Однако обе эти установки, будучи выражением простой слепоты или инстинктивного скрывания от себя правды, в конечном счете все же бессильны устоять перед реальностью трагической двойственности, властвующей над нашей жизнью. Не нужно быть философом, чтобы рано или поздно быть потрясенным столкновением этих двух миров. Где это столкновение достаточно сильно, чтобы нанести удар нашему внутреннему существу, там и у самого закоренелого реалиста, направленного на одно лишь предметное бытие, открываются глаза на неустранимую реальность его внутренней жизни, которая обнаруживает себя в страдании и тоске. Тем более просыпается при этом столкновении идеалист от сна своей жизни и видит тогда с полной явственностью, что предметный мир есть нечто большее, чем его собственное переживание, чем сновидение его души: предметный мир дает ему знать о себе как о некоторой непреодолимо-объективной, чужеродной и жестокой реальности. Шутливое замечание Гете, что камни, которые студенты в Иене бросали в окна дома Фихте, суть лучшее доказательство бытия «не-я», имеет совершенно серьезное значение. Испытания внутренне потрясающего нас столкновения между предметным бытием и нашим непосредственным самобытием не может выдержать ни эмпирический реализм, ни мечтательный идеализм.
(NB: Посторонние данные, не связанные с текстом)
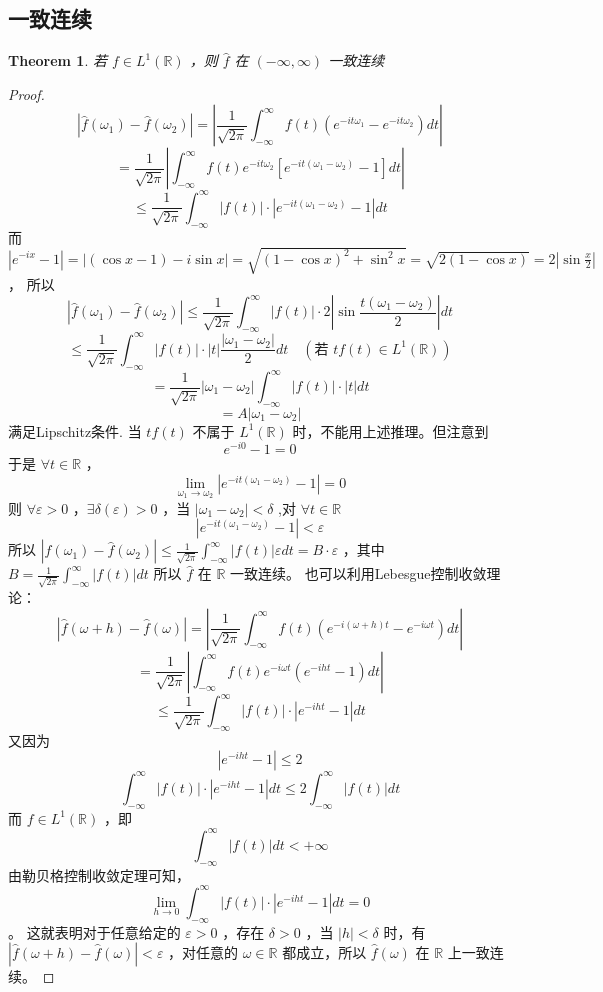 \documentclass[linespread=1.5,openany]{book}%
\theoremstyle{plain}
\newtheorem{theorem}{Theorem}
\begin{document}
{{				\subsection{一致连续}
				\begin{theorem}
					若 \(f \in L^1(\mathbb{R})\) ，则 \(\hat{f}\) 在 \((-\infty, \infty)\) 一致连续
				\end{theorem}
				\begin{proof}
					\[
					|\hat{f}(\omega_1) - \hat{f}(\omega_2)| = \left|\frac{1}{\sqrt{2\pi}}\int_{-\infty}^{\infty} f(t)(e^{-it\omega_1} - e^{-it\omega_2})dt\right|
					\]
					\[
					=\frac{1}{\sqrt{2\pi}}\left|\int_{-\infty}^{\infty} f(t)e^{-it\omega_2}[e^{-it(\omega_1 - \omega_2)} - 1]dt\right|
					\]
					\[
					\leq\frac{1}{\sqrt{2\pi}}\int_{-\infty}^{\infty}|f(t)|\cdot|e^{-it(\omega_1 - \omega_2)} - 1|dt
					\]
					而\(|e^{-ix} - 1| = |(\cos x - 1) - i\sin x| = \sqrt{(1 - \cos x)^2 + \sin^2 x}=\sqrt{2(1 - \cos x)} = 2|\sin\frac{x}{2}|\) ，
					所以
					\[
					|\hat{f}(\omega_1) - \hat{f}(\omega_2)| \leq\frac{1}{\sqrt{2\pi}}\int_{-\infty}^{\infty}|f(t)|\cdot 2\left|\sin\frac{t(\omega_1 - \omega_2)}{2}\right|dt
					\]
					\[
					\leq\frac{1}{\sqrt{2\pi}}\int_{-\infty}^{\infty}|f(t)|\cdot\left|t\right|\frac{|\omega_1 - \omega_2|}{2}dt \quad (\text{若 }tf(t) \in L^1(\mathbb{R}))
					\]
					\[
					=\frac{1}{\sqrt{2\pi}}|\omega_1 - \omega_2|\int_{-\infty}^{\infty}|f(t)|\cdot|t|dt
					\]
					\[
					= A|\omega_1 - \omega_2|
					\]
					满足Lipschitz条件.
					当 \(tf(t)\) 不属于 \(L^1(\mathbb{R})\) 时，不能用上述推理。但注意到\[e^{-i0} - 1 = 0\] 于是 \(\forall t \in \mathbb{R}\) ，\[\lim_{\omega_1 \to \omega_2}|e^{-it(\omega_1 - \omega_2)} - 1| = 0\] 
					则 \(\forall \varepsilon > 0\) ，\(\exists \delta(\varepsilon) > 0\) ，当 \(|\omega_1 - \omega_2| < \delta\) ,对 \(\forall t \in \mathbb{R}\) \[|e^{-it(\omega_1 - \omega_2)} - 1| < \varepsilon\] 
					所以 \(|\hat{f}(\omega_1) - \hat{f}(\omega_2)| \leq\frac{1}{\sqrt{2\pi}}\int_{-\infty}^{\infty}|f(t)|\varepsilon dt = B\cdot\varepsilon\) ，其中 \(B = \frac{1}{\sqrt{2\pi}}\int_{-\infty}^{\infty}|f(t)|dt\) 
					所以 \(\hat{f}\) 在 \(\mathbb{R}\) 一致连续。
					也可以利用Lebesgue控制收敛理论：
					\[|\hat{f}(\omega + h) - \hat{f}(\omega)| = \left|\frac{1}{\sqrt{2\pi}}\int_{-\infty}^{\infty} f(t)(e^{-i(\omega + h)t} - e^{-i\omega t})dt\right|\]
					\[=\frac{1}{\sqrt{2\pi}}\left|\int_{-\infty}^{\infty} f(t)e^{-i\omega t}(e^{-iht} - 1)dt\right|\]
					\[\leq\frac{1}{\sqrt{2\pi}}\int_{-\infty}^{\infty}|f(t)|\cdot|e^{-iht} - 1|dt
					\]
					又因为 \[|e^{-iht} - 1| \leq 2\]  \[\int_{-\infty}^{\infty}|f(t)|\cdot|e^{-iht} - 1|dt \leq 2\int_{-\infty}^{\infty}|f(t)|dt\] 而 \(f \in L^1(\mathbb{R})\) ，即 \[\int_{-\infty}^{\infty}|f(t)|dt < +\infty\] 
					由勒贝格控制收敛定理可知，\[\lim_{h \to 0}\int_{-\infty}^{\infty}|f(t)|\cdot|e^{-iht} - 1|dt = 0\] 。
					这就表明对于任意给定的 \(\varepsilon > 0\) ，存在 \(\delta > 0\) ，当 \(|h| < \delta\) 时，有 \(|\hat{f}(\omega + h) - \hat{f}(\omega)| < \varepsilon\) ，对任意的 \(\omega \in \mathbb{R}\) 都成立，所以 \(\hat{f}(\omega)\) 在 \(\mathbb{R}\) 上一致连续。
				\end{proof}	
			}
}
\end{document}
Оба тогда опоминаются и стоят перед метафизической
проблемой во всей ее жизненности и серьезности. Тогда обнаруживается, что «мир» не есть ни естественная родина «души», ни ее «переживание» и что «бытие-в-мире» есть, напротив, тяжкая, горькая судьба души. В смущении, тревоге и душевной горечи мы стоим перед незыблемым фактом, что наше самобытие во всей непосредственности его реальности, во всем неодолимом его притязании на бесконечность и абсолютную значимость есть лишь сирота, одинокий изгнанник в предметном мире, который со всех сторон ему угрожает и его стесняет. И тогда именно возникает как вопрос всей нашей жизни основоположная проблема – проблема, составляющая, в сущности, последнюю цель всей человеческой мысли: возможно ли здесь вообще примирение? можно ли найти в реальности место, куда могло бы спастись, где могло бы остаться в сохранности и найти для себя твердую опору и верную защиту наше непосредственное самобытие в его отчаянном положении в мире? В этом заключается жизненный смысл поставленного нами вопроса: есть ли враждебная двойственность двух миров для нас последний, неустранимый факт, перед которым мы должны смириться либо с отчаянием, либо со стоической резиньяцией, или же есть такая глубина бытия, в которой все же преодолевается эта противоположность и открывается нам тайное, утешительное единство обоих миров?Предваряя здесь дальнейший ход нашего размышления, укажем коротко, что именно к этой
проблематике сводится проблематика религии, разногласие между «неверием» и «верой». Если оставить в стороне неверие, как чистый индифферентизм – духовное состояние, соответствующее указанной выше установке слепоты, невидения самой проблематики, – то разногласие между тем, что называется «неверием», и «верой» совсем не сводится к тому, что «неверие» просто отрицает то, что «слепо допускает вера». «Неверие» и «вера» суть, напротив, оба некие положительные метафизические утверждения – можно сказать, в известном смысле: две различные религиозные установки. Неверие есть именно утверждение абсолютного метафизического дуализма – совершенной, глубинной противоположности между сферой нашей внутренней жизни и предметным миром, или «объективной действительностью», наличия между ними абсолютно непреодолимой пропасти. «Вера» есть, напротив, утверждение метафизического монизма бытия – убеждение, что эти два мира, несмотря на всю их разнородность и противоположность, все же укоренены в некой общей почве, возникли из некого общего первоисточника и что путь к этому последнему единству, в котором наше внутреннее бытие находит свою родину, все же не заказан нам, а, напротив, может быть нами найден.